■ TASK DETAILS
Only the lines below between the ones containing "XPOS: not available" and "Contact: ariani@ufscar.br,norton@usp.br,bryankhelven@ieee.org", inclusive, are to be reproduced, each exactly as it stands.

■ SUPPLIED INFORMATION
▼
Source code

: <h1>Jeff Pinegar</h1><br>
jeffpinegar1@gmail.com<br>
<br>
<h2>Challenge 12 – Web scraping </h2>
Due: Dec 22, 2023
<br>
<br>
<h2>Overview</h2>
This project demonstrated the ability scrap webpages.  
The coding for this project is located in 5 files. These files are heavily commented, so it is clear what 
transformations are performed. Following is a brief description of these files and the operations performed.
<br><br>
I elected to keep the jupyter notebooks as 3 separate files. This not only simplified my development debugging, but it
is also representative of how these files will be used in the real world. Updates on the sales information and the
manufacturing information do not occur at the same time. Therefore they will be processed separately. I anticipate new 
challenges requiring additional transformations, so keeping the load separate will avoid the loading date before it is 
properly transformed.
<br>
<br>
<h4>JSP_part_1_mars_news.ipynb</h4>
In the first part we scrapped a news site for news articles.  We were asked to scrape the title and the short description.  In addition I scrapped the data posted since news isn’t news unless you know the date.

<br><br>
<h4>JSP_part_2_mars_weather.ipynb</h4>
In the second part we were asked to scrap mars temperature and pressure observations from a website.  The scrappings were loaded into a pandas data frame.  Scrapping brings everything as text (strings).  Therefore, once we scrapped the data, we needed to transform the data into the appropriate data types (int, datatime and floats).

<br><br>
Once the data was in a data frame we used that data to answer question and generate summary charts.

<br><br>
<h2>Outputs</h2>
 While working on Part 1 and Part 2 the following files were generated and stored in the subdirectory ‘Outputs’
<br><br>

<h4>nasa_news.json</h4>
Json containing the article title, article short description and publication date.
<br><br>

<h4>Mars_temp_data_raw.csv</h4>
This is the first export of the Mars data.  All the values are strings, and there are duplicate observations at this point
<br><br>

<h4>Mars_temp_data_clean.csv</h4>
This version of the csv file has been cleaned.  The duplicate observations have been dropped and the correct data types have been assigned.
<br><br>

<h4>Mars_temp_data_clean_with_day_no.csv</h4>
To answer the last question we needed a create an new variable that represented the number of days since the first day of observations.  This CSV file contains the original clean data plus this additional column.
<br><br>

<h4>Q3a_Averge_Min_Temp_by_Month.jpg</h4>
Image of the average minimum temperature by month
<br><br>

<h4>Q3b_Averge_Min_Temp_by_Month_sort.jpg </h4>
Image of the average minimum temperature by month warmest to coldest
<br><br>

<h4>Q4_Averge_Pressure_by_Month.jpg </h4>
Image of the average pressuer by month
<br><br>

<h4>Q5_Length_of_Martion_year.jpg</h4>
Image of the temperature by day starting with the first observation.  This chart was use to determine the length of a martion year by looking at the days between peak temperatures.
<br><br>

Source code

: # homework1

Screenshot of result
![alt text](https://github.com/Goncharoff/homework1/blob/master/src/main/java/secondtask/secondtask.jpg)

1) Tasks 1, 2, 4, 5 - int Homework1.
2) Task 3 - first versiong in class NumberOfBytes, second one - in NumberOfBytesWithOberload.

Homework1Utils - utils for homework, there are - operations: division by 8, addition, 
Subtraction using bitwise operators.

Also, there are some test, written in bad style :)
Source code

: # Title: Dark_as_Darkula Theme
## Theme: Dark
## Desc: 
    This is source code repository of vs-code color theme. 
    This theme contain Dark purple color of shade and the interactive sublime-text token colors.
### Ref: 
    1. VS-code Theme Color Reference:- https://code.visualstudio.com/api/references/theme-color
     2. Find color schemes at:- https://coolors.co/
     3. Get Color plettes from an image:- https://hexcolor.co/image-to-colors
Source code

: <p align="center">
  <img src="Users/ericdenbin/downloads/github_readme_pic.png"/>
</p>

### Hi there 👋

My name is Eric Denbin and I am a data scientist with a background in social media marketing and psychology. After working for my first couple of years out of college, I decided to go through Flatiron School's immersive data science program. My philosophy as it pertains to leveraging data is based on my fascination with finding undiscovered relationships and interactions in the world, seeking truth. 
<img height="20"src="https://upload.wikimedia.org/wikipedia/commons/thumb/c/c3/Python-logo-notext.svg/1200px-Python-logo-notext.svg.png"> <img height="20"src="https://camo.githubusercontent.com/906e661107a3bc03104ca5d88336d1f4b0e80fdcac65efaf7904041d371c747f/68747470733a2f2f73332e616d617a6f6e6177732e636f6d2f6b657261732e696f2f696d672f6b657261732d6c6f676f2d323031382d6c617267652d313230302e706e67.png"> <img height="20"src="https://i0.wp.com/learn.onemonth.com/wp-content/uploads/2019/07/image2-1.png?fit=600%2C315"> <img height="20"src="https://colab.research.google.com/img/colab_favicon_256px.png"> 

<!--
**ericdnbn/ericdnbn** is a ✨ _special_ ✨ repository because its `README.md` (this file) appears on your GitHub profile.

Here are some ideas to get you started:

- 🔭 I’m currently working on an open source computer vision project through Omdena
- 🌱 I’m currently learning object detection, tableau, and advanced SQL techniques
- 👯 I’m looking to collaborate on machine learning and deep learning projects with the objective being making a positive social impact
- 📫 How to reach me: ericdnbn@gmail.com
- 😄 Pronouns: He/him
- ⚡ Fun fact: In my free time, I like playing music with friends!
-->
▲
▼
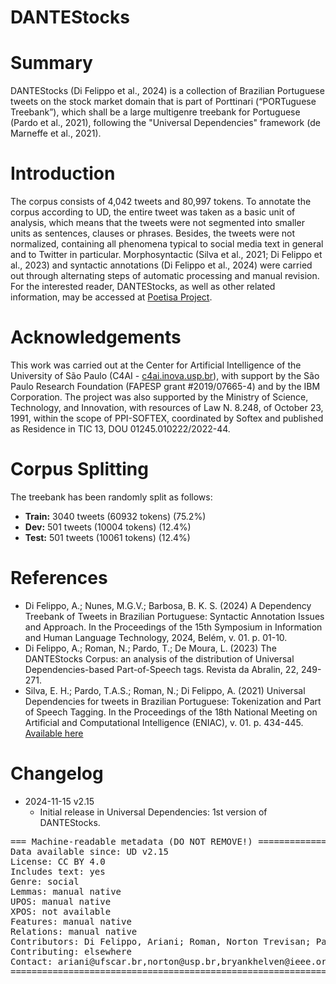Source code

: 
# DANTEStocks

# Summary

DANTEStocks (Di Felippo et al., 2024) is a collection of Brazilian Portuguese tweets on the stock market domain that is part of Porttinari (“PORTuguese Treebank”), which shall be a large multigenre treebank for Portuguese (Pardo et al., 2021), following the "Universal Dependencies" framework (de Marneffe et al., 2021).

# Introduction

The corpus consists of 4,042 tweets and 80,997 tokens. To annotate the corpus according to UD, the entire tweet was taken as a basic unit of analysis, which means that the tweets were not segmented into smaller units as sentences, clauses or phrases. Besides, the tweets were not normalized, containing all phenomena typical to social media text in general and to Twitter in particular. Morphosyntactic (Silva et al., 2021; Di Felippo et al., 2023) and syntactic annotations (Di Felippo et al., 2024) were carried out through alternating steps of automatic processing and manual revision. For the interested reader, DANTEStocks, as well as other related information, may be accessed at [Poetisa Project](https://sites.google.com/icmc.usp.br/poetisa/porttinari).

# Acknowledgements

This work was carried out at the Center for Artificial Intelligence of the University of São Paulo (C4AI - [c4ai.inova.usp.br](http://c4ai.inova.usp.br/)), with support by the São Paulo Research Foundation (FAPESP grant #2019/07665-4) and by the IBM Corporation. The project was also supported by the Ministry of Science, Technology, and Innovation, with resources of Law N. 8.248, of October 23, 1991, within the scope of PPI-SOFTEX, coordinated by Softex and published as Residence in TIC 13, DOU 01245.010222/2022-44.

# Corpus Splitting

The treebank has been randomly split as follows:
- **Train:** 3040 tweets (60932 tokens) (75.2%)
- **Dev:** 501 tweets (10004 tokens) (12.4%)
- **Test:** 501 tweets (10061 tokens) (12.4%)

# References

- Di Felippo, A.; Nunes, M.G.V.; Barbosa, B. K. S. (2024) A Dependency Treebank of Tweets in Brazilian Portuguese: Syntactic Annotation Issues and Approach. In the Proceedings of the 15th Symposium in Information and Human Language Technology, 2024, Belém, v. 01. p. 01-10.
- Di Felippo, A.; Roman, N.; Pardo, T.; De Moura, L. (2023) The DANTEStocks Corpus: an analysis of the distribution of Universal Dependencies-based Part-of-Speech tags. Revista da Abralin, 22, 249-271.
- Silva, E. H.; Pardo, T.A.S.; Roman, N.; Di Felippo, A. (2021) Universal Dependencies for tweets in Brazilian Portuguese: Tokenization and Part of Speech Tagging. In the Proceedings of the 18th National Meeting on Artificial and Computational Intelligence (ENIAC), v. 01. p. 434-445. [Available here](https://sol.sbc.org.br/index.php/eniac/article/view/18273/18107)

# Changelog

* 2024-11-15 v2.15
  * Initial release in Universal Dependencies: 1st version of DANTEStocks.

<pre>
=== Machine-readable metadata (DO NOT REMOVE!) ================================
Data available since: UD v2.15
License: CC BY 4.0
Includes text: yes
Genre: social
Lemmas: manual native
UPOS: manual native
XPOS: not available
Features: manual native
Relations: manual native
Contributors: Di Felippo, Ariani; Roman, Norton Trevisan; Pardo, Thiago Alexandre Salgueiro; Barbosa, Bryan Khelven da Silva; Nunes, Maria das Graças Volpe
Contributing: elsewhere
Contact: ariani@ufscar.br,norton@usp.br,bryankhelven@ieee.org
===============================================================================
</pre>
▲
■ RESPONSE TO THE EXERCISE
XPOS: not available
Features: manual native
Relations: manual native
Contributors: Di Felippo, Ariani; Roman, Norton Trevisan; Pardo, Thiago Alexandre Salgueiro; Barbosa, Bryan Khelven da Silva; Nunes, Maria das Graças Volpe
Contributing: elsewhere
Contact: ariani@ufscar.br,norton@usp.br,bryankhelven@ieee.org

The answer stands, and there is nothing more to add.